Records from a dataset:
..........
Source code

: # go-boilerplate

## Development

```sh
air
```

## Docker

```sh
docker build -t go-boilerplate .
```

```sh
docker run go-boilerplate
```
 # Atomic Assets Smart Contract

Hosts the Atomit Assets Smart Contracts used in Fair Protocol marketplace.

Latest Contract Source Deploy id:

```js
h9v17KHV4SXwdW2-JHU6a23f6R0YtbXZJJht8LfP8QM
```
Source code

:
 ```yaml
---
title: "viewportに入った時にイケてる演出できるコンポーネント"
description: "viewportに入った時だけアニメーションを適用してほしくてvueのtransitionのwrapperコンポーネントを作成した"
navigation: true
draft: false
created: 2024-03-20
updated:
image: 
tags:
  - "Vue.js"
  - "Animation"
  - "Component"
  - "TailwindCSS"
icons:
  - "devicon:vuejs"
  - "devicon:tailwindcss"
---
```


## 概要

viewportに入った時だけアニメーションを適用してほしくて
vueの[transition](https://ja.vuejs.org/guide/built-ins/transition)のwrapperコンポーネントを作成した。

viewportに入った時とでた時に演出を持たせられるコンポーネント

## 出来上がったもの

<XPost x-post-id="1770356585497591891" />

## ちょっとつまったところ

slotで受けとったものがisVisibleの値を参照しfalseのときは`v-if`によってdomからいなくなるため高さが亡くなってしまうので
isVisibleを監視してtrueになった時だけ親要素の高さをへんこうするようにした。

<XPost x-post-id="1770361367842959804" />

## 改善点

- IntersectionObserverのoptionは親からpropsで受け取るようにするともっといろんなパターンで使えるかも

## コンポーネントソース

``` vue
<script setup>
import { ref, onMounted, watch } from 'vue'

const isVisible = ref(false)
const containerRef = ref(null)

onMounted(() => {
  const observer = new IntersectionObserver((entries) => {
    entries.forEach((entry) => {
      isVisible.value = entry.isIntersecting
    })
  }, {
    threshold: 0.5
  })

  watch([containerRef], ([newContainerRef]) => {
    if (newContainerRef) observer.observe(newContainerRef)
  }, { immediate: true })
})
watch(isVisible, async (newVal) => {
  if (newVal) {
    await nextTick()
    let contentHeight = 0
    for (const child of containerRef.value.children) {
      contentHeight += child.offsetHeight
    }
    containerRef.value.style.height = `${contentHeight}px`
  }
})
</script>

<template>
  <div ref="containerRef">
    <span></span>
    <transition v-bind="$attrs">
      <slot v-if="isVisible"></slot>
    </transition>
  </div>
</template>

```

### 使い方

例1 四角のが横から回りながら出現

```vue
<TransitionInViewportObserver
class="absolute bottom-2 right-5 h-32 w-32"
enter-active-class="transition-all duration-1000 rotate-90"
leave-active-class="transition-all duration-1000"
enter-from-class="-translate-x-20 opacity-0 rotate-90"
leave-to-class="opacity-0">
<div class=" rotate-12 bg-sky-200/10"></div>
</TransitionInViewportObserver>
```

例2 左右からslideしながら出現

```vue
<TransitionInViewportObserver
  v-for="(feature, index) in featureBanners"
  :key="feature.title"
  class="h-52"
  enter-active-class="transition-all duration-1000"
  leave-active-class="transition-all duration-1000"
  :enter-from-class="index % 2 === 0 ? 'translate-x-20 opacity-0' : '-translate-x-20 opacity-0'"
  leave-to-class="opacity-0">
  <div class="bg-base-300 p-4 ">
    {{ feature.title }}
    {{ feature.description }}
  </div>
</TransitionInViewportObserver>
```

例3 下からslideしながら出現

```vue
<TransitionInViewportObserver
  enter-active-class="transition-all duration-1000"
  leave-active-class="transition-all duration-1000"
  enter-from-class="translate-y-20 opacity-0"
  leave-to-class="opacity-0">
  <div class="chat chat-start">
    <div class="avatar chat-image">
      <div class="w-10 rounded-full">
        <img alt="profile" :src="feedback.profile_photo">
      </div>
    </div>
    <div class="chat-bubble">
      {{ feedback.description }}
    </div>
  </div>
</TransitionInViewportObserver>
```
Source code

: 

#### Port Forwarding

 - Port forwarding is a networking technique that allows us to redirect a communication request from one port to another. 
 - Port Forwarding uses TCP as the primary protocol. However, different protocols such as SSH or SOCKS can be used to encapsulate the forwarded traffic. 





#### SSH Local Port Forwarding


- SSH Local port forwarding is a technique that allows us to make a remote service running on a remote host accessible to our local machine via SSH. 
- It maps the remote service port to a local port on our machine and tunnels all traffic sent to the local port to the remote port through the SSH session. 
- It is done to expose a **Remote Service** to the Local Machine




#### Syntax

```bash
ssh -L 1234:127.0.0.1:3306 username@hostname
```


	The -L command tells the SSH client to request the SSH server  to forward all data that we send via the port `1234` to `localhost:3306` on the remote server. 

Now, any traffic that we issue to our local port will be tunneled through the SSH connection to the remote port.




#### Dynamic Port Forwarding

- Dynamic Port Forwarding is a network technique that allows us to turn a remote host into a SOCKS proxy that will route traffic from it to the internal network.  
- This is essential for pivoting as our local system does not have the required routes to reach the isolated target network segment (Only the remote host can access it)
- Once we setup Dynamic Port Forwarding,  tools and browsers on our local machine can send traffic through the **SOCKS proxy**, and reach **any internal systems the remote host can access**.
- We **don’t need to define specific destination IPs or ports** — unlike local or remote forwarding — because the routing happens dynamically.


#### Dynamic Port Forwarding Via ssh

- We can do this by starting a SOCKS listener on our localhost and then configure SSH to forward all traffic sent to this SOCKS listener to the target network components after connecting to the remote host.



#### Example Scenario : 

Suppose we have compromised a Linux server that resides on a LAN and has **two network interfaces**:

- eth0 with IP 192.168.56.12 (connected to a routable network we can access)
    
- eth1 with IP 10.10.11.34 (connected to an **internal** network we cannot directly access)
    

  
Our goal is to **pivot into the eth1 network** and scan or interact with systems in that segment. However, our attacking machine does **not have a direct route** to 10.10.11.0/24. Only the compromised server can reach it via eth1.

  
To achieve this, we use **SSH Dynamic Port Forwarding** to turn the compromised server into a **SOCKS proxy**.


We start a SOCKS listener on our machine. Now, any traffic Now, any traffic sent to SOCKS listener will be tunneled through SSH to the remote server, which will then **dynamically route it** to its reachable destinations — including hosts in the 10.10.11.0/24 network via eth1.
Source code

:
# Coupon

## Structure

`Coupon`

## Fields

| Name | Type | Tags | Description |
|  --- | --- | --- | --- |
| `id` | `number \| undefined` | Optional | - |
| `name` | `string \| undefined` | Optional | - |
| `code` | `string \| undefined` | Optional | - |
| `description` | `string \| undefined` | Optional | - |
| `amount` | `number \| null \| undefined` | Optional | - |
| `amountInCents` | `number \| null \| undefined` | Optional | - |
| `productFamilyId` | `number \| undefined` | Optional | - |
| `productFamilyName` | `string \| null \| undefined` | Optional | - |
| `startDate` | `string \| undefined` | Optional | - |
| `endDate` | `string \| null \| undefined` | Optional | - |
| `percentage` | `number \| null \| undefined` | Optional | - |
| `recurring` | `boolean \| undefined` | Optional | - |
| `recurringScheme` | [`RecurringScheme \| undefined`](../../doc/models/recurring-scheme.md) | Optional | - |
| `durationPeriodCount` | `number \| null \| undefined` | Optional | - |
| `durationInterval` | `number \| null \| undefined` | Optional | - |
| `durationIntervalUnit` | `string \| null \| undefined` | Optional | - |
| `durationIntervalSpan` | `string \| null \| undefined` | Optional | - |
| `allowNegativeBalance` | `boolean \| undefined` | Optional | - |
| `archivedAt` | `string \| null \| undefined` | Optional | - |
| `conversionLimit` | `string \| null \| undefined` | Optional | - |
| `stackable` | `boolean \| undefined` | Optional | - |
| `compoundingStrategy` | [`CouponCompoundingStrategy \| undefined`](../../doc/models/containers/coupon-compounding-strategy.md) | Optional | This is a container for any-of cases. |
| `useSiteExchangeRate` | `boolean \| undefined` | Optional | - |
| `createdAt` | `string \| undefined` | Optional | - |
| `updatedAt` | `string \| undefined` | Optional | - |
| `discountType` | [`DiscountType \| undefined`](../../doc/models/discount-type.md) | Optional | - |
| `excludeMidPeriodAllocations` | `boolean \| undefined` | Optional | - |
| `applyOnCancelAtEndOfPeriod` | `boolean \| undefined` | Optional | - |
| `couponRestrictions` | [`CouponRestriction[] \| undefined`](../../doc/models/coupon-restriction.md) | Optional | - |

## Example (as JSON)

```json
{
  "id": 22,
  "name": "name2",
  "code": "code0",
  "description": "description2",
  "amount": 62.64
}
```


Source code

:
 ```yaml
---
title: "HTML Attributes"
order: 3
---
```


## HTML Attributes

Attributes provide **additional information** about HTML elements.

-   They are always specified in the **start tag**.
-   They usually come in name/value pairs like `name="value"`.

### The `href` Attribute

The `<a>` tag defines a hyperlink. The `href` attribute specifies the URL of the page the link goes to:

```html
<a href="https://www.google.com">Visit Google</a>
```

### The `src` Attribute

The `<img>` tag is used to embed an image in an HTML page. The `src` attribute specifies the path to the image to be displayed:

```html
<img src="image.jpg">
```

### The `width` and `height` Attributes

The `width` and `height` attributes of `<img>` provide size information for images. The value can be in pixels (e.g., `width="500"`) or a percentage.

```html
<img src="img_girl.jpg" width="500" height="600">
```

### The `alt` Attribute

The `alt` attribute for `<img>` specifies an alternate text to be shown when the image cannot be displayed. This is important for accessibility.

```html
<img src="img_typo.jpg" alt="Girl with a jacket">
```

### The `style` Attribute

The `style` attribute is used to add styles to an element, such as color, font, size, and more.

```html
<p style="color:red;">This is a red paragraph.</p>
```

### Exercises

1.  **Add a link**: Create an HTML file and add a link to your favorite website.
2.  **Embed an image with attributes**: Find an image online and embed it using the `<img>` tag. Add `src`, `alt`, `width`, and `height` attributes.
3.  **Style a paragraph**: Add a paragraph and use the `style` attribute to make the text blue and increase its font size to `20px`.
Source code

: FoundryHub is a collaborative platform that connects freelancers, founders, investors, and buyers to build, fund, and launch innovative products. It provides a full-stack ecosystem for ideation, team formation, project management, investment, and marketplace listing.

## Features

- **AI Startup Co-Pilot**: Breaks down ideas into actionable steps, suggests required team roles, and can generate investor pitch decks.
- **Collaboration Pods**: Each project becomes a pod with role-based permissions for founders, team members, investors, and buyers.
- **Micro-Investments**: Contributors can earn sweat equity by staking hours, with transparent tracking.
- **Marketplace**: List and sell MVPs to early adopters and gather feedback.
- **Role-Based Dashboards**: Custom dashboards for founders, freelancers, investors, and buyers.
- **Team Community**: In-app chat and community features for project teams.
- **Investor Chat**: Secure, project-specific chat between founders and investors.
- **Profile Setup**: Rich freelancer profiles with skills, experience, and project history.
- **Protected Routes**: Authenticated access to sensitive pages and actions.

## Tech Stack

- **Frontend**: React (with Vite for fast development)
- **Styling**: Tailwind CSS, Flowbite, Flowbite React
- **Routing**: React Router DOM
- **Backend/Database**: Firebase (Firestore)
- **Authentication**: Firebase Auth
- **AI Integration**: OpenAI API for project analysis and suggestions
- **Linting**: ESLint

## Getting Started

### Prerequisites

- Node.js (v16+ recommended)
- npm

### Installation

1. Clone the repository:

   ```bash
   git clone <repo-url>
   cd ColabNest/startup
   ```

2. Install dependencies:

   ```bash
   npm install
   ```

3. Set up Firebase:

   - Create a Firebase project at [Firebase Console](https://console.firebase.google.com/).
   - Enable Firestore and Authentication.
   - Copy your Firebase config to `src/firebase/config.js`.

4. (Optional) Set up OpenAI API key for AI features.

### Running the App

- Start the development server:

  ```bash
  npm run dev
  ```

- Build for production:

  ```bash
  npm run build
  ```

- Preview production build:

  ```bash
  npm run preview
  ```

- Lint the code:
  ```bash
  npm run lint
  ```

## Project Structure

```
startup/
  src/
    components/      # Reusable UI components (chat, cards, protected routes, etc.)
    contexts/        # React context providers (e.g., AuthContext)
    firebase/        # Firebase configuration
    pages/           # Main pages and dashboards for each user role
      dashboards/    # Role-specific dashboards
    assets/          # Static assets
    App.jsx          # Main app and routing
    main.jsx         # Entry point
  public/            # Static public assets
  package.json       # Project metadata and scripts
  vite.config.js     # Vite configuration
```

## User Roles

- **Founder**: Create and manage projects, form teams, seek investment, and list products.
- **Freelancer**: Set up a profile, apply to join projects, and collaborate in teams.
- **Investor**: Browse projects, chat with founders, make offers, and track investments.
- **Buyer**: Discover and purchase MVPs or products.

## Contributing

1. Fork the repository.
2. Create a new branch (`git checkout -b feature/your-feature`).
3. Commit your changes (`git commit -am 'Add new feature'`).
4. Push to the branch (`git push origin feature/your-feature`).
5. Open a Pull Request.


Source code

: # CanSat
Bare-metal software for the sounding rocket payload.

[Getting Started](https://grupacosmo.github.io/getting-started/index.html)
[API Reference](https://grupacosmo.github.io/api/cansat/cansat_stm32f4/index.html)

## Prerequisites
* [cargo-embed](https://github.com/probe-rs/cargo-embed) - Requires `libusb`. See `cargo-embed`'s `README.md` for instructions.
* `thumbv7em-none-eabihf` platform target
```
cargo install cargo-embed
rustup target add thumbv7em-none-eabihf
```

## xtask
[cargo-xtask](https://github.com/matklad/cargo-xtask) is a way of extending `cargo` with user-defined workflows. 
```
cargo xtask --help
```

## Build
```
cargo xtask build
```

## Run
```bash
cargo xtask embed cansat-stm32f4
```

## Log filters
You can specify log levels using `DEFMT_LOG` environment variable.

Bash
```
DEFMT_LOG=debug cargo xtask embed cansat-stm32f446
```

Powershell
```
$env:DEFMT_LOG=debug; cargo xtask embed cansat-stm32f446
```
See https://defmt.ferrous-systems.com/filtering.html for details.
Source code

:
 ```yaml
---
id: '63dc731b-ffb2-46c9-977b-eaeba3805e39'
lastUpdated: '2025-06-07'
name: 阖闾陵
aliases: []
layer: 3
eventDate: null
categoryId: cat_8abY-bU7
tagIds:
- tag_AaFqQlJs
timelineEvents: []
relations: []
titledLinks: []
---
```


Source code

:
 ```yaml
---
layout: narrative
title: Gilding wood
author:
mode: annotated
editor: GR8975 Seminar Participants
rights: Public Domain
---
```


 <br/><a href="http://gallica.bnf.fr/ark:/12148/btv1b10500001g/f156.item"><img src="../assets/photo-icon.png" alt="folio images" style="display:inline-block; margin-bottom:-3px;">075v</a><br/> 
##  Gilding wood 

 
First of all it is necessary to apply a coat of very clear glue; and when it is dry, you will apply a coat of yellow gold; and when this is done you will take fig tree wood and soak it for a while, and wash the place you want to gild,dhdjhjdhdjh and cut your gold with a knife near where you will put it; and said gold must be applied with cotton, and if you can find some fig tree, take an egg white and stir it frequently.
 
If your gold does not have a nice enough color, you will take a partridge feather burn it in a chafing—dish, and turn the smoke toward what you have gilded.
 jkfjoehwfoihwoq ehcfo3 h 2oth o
..........
# Exercise details
Using the records above, gather all lines where the string "xtask" is present.

# Solution to this problem
## xtask
[cargo-xtask](https://github.com/matklad/cargo-xtask) is a way of extending `cargo` with user-defined workflows. 
cargo xtask --help
cargo xtask build
cargo xtask embed cansat-stm32f4
DEFMT_LOG=debug cargo xtask embed cansat-stm32f446
$env:DEFMT_LOG=debug; cargo xtask embed cansat-stm32f446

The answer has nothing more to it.